Every 30 minutes, entities are polled by NetScaler MAS by using NITRO calls. An entity is either a policy, virtual server, service, or action attached to a NetScaler instance. While this poling interval is configurable, you cannot set it to less than 10 minutes. To configure it, navigate to Networks > Network Functions > Settings > Configure Polling Interval for Entities. You can also poll the entities configuration when required by navigating to Networks > Network Functions > Load Balancing > Entities Configuration > Poll Now.
- But you will see the status change in the Application dashboard of MAS. Because it monitors the applications in real time.
- You will also receive traps for this event and you can see that under Infrastructure > Events > Event Messages.
- You can see the output of the MAS poll in mps_config.log and mps_inventory.log files.
The troubleshooting procedure is similar to how you troubleshoot Insight.
- Verify if AppFlow is configured on NetScaler vservers. Check if MAS IP is in AppFlow collector list.
- Make sure that appropriate AppFlow policies and actions are in place.
- Examine mps_afdecoder.log and mps_afanalytics.log under /var/mps/log for any errors.
- Verify if traffic is reaching MAS from NetScaler on UDP port 4739. Use tcpdump on MAS to determine this.

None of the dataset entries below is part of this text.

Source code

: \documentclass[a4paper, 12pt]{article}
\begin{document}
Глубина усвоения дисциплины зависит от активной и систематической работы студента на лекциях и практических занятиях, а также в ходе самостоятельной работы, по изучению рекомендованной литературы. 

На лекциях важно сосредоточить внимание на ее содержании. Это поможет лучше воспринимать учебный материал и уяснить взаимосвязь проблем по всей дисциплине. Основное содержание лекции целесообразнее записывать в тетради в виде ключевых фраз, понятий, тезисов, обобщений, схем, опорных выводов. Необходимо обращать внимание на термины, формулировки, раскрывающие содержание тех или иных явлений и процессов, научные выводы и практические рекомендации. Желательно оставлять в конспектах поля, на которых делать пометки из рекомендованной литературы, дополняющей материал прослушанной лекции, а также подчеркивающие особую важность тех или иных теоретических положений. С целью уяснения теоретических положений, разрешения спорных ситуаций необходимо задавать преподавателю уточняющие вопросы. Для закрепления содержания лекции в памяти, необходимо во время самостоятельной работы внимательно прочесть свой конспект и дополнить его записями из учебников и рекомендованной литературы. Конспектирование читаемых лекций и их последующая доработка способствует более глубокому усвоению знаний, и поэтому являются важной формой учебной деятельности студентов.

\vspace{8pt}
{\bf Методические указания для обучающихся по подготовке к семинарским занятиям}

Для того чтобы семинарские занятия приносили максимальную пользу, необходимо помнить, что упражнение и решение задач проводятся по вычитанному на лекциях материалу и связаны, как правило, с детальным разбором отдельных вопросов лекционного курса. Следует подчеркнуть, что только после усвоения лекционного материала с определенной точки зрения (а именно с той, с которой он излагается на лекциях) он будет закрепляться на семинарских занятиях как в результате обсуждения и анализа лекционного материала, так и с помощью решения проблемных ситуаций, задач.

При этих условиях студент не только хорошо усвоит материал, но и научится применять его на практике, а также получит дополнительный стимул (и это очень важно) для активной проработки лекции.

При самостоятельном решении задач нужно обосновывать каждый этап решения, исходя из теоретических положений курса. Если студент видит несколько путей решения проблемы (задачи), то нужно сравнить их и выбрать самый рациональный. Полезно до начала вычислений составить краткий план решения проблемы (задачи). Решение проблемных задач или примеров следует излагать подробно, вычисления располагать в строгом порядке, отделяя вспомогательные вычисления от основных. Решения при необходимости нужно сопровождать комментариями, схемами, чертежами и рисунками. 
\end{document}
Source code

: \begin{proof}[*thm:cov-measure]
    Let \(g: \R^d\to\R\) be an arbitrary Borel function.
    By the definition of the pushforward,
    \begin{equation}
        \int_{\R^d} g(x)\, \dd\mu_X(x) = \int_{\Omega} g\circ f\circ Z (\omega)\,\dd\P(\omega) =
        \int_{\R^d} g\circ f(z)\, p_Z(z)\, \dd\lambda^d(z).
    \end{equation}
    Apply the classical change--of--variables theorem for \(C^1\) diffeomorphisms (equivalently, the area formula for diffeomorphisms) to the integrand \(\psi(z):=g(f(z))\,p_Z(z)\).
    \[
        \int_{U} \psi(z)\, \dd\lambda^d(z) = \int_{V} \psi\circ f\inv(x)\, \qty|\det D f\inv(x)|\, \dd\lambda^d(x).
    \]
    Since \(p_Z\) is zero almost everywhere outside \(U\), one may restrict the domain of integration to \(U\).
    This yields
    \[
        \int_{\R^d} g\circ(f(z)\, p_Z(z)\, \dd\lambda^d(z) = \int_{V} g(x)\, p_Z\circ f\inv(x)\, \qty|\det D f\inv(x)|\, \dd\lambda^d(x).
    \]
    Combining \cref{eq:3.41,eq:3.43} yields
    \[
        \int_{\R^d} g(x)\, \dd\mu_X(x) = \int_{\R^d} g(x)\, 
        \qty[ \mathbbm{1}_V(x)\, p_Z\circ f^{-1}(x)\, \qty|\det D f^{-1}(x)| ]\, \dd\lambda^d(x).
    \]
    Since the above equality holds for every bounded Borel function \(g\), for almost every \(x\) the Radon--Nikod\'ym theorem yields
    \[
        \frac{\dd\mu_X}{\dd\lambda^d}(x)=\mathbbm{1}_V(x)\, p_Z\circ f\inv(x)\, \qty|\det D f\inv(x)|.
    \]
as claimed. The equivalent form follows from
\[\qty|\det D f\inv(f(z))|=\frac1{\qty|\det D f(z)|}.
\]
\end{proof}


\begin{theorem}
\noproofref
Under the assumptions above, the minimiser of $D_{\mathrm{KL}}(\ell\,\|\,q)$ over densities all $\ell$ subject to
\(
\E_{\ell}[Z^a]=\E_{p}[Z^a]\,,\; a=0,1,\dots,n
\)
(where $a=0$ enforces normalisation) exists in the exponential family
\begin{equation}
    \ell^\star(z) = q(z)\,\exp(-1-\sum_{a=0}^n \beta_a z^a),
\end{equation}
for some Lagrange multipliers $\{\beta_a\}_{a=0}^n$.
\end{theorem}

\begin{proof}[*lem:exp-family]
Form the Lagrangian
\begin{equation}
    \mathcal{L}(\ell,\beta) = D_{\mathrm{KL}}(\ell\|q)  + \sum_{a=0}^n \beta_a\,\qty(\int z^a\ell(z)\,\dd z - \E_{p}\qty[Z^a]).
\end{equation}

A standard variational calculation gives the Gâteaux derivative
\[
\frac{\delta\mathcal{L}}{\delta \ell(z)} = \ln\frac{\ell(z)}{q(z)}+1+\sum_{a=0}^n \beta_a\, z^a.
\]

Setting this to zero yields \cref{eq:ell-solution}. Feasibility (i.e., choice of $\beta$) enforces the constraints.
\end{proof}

Verify if those events are captured in NetScaler MAS event logs. We cannot see them in CLI logs as they are directly recorded to the DB. If yes, then verify if connection to mail server is taking place. You might see errors similar to the following in mps_event.log file:
Monday, 23 Jan 17 13:42:03.781 +0000 [Error] [Main] Exception : Host not found: mail.citrite.net occurred while sending mail for rule: email_rule_test
A successful email sending process will be like this:
Thursday, 30 Mar 17 12:45:54.728 +0530 [Debug] [Main] Establising session
Thursday, 30 Mar 17 12:45:55.003 +0530 [Debug] [Main] trying login
Thursday, 30 Mar 17 12:45:55.553 +0530 [Debug] [Main] sending message
Thursday, 30 Mar 17 12:45:57.411 +0530 [Debug] [Main] closing session
Thursday, 30 Mar 17 12:45:57.686 +0530 [Debug] [Main] Updating the database
Over here, you can see NetScaler MAS setting up a session with the email server.

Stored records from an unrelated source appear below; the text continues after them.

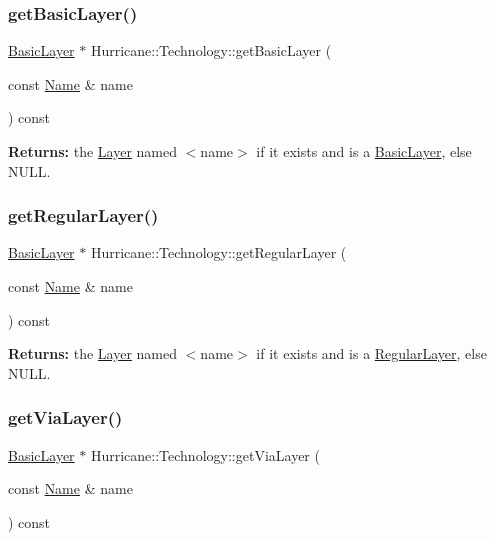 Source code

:\subsubsection{\texorpdfstring{get\+Basic\+Layer()}{getBasicLayer()}}
{\footnotesize\ttfamily \hyperlink{classHurricane_1_1BasicLayer}{Basic\+Layer} $\ast$ Hurricane\+::\+Technology\+::get\+Basic\+Layer (\begin{DoxyParamCaption}\item[{const \hyperlink{classHurricane_1_1Name}{Name} \&}]{name }\end{DoxyParamCaption}) const}

{\bfseries Returns\+:} the \hyperlink{classHurricane_1_1Layer}{Layer} named {\ttfamily $<$name$>$} if it exists and is a \hyperlink{classHurricane_1_1BasicLayer}{Basic\+Layer}, else {\ttfamily N\+U\+LL}. \mbox{\label{classHurricane_1_1Technology_a0e93f2f749ee9b6efd30de4ef74546cc}} 
\subsubsection{\texorpdfstring{get\+Regular\+Layer()}{getRegularLayer()}}
{\footnotesize\ttfamily \hyperlink{classHurricane_1_1BasicLayer}{Basic\+Layer} $\ast$ Hurricane\+::\+Technology\+::get\+Regular\+Layer (\begin{DoxyParamCaption}\item[{const \hyperlink{classHurricane_1_1Name}{Name} \&}]{name }\end{DoxyParamCaption}) const}

{\bfseries Returns\+:} the \hyperlink{classHurricane_1_1Layer}{Layer} named {\ttfamily $<$name$>$} if it exists and is a \hyperlink{classHurricane_1_1RegularLayer}{Regular\+Layer}, else {\ttfamily N\+U\+LL}. \mbox{\label{classHurricane_1_1Technology_a9edd085c08487642dd8745b66cf40c76}} 
\subsubsection{\texorpdfstring{get\+Via\+Layer()}{getViaLayer()}}
{\footnotesize\ttfamily \hyperlink{classHurricane_1_1BasicLayer}{Basic\+Layer} $\ast$ Hurricane\+::\+Technology\+::get\+Via\+Layer (\begin{DoxyParamCaption}\item[{const \hyperlink{classHurricane_1_1Name}{Name} \&}]{name }\end{DoxyParamCaption}) const}

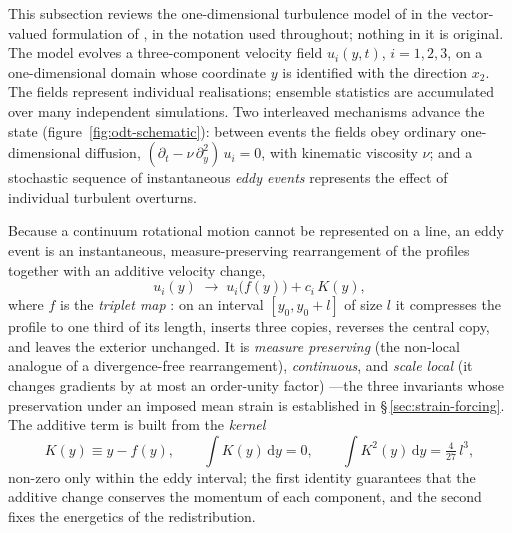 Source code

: \documentclass[lineno]{JFM-FLM_Au}
\begin{document}
This subsection reviews the one-dimensional turbulence model of
\citet{Kerstein1999} in the vector-valued formulation of
\citet{Kerstein2001}, in the notation used throughout; nothing in it is
original. The model evolves a three-component velocity field $u_i(y,t)$,
$i=1,2,3$, on a one-dimensional domain whose coordinate $y$ is identified
with the direction $x_2$. The fields represent individual realisations;
ensemble statistics are accumulated over many independent simulations.
Two interleaved mechanisms advance the state
(figure~\ref{fig:odt-schematic}): between events the fields
obey ordinary one-dimensional diffusion,
$(\partial_t-\nu\,\partial_y^2)\,u_i=0$, with kinematic viscosity $\nu$;
and a stochastic sequence of instantaneous \emph{eddy events} represents
the effect of individual turbulent overturns.


Because a continuum rotational motion cannot be represented on a line, an
eddy event is an instantaneous, measure-preserving rearrangement of the
profiles together with an additive velocity change,
\begin{equation}
  u_i(y)\;\longrightarrow\;u_i\!\big(f(y)\big)+c_i\,K(y),
  \label{eq:event}
\end{equation}
where $f$ is the \emph{triplet map}
\citep{Kerstein1991,Kerstein1999}: on an interval $[y_0,y_0+l]$ of size
$l$ it compresses the profile to one third of its length, inserts three
copies, reverses the central copy, and leaves the exterior unchanged.
It is \emph{measure preserving} (the non-local analogue of a
divergence-free rearrangement), \emph{continuous}, and \emph{scale
local} (it changes gradients by at most an order-unity factor)
\citep{Kerstein2001}---the
three invariants whose preservation under an imposed mean strain is
established in \S\,\ref{sec:strain-forcing}. The additive term is built
from the \emph{kernel}
\begin{equation}
  K(y)\equiv y-f(y),
  \qquad
  \int K(y)\,\mathrm{d}y = 0,
  \qquad
  \int K^2(y)\,\mathrm{d}y = \tfrac{4}{27}\,l^{3},
  \label{eq:kernel-identities}
\end{equation}
non-zero only within the eddy interval; the first identity guarantees
that the additive change conserves the momentum of each component, and
the second fixes the energetics of the redistribution.
\end{document}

- NetScaler uses SNMP to send traps to MAS. Confirm if the NetScaler is configured with right SNMP settings (This will already be configured when NetScaler is added to MAS).
- See if traps are sent to MAS using TCPDUMP on port 161,162.
- Examine mps_event.log under /var/mps/log for the following logs:
Friday, 31 Mar 17 11:41:06.948 +0530 [Debug] [Main] SNMP traps recieved = 6410, rate/sec: 0, Dropped packets after recieving = 0
Friday, 31 Mar 17 11:41:06.949 +0530 [Debug] [Main] SNMP traps processed = 6048, rate/sec: 0, Dropped Packets after processing = 0
This log will be shown every 30 seconds. Confirm if the SNMP traps received counter is increasing and dropped packets counter is not increasing. Ideally, the difference between processed and received SNMP counters should stay the same.
The reasons for traps being dropped are:
- Traps coming from sources that are not added on NetScaler MAS.
- NetScaler MAS is not able to process all of the packets sent to it.
- Some parsing related errors (This is captured in mps_event.log)
- NetScaler MAS is not able to understand that trap.
- Verify if logs are sent to NetScaler MAS using TCPDUMP on port 514.
- Examine mps_event.log under /var/mps/log for the following logs:
Friday, 31 Mar 17 13:04:35.578 +0530 [Debug] [Main] *********SyslogPacketHandler::packetprocessor: Syslog Packets enqueued so far: 2222000 *********
Friday, 31 Mar 17 13:08:35.060 +0530 [Debug] [Main] *********SyslogDecoder::dataConsumer: Size of queue before insert: 5*********
*********SyslogDecoder::dataConsumer: Syslogs inserted to DB: 2222038 *********
- The SyslogPacketHandler is generated every time logs are incremented by 1000. After this log is generated another log SyslogDecoder is generated after approximately 4 minutes.
- If it takes more than 4 minutes then chances are that syslog processor did not parse that data. Maybe logs are coming to the device which is not configured as managed device on NetScaler MAS.
- If the syslog packets are received and this counter is not increasing then the NetScaler MAS is not able to parse this data.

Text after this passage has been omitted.